I'm working with Bazel these days but I don't like how it handles Python. So here I reinvent that wheel.

The traditional way for Python in Bazel

Normal developers use rules_python. If I understand it correctly, this is essentially a construct to make all PyPI packages available as targets for Bazel. In order to do this, you must specify your Python toolchain for your workspace. With some more best practices like aspect_rules_py you have quite a few lines of boilerplate in each and every repository.

Bazel works in three phases: Loading, analysis, and execution. Downloading stuff generally only happens in the first phase. Naturally, that includes the download of all Python packages you will need.

Does it have to be that way? What if you have Python tools with conflicting dependencies? There should be a way to build Python environments with Bazel. Multiple environments.

Looking for Alternatives

No, not containers because I don't like them. Using containers for tools in Bazel feels heretical to me.

What about Python's venv? These are not suitable because they are inherently tied to their host Python. Bazel wants to enable you to execute your builds remotely and we cannot have ties to some host for that.

So we need a actual independent Python distribution. This is tricky because Python has all kinds of dependencies (libc, libssl, etc). Especially GNU's glibc with its version checks is annoying.

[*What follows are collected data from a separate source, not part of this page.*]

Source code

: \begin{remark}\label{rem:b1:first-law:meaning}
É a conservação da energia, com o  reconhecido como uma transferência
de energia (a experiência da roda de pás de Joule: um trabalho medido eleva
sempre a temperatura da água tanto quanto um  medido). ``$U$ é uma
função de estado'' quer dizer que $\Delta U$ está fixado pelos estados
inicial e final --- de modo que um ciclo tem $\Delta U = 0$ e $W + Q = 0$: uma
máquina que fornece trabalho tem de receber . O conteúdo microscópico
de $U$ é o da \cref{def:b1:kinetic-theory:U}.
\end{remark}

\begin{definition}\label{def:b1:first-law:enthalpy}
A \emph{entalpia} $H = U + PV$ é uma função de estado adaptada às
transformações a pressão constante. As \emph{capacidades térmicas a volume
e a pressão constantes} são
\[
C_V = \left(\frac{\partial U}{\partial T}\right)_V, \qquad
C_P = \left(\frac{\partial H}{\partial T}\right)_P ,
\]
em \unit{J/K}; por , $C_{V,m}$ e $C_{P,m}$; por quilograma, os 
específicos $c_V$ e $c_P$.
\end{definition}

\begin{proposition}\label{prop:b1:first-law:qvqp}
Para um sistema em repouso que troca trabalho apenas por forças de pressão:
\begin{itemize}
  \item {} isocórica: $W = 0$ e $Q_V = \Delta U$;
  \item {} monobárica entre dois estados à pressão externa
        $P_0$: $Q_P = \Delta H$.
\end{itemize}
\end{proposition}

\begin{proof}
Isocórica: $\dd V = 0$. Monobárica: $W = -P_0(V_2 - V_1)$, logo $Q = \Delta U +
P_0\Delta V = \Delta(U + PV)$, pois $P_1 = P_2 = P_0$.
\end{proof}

Then let's compile Python with libraries linked statically? Unfortunately, that breaks a lot Python packages because dlopen(3) is not available anymore. Practically, nobody uses statically-linked Python.

Ok, dynamically-linked musl libc then? We might package that together with our Python distribution. Unfortunately, this requires the musl loader on your system.

We don't want any system dependencies because Bazel shall handle all dependencies. No system libc. No loader. Yet, dynamic linking via dlopen must work.

So this finally leads us the conclusion: We want musl libc as a shared library. Therefore, we need the musl loader. However, we cannot assume the system will have it. We need some kind of wrapper.

Since I know there is some crazy stuff out there to make an αcτµαlly pδrταblε εxεcµταblε with cosmopolitan, it should be possible somehow.

The Trick for a Portable Python

Let's create a launcher which pretends to be a Python executable. One can build Python as a library and load that internally. We can build libpython with musl and that should be nicely portable.

How will that launcher work on systems with glibc though? The fun thing is that the binary will still mostly run even on a glibc system. It will only fail at the dlopen, where we try to load libpython. However, in that case the launcher can simply adapt the environment (LD_LIBRARY_PATH to our packaged libs), use the bundled musl loader, and execute itself with it. The spawned clone will use the bundled musl libc and loading libpython works.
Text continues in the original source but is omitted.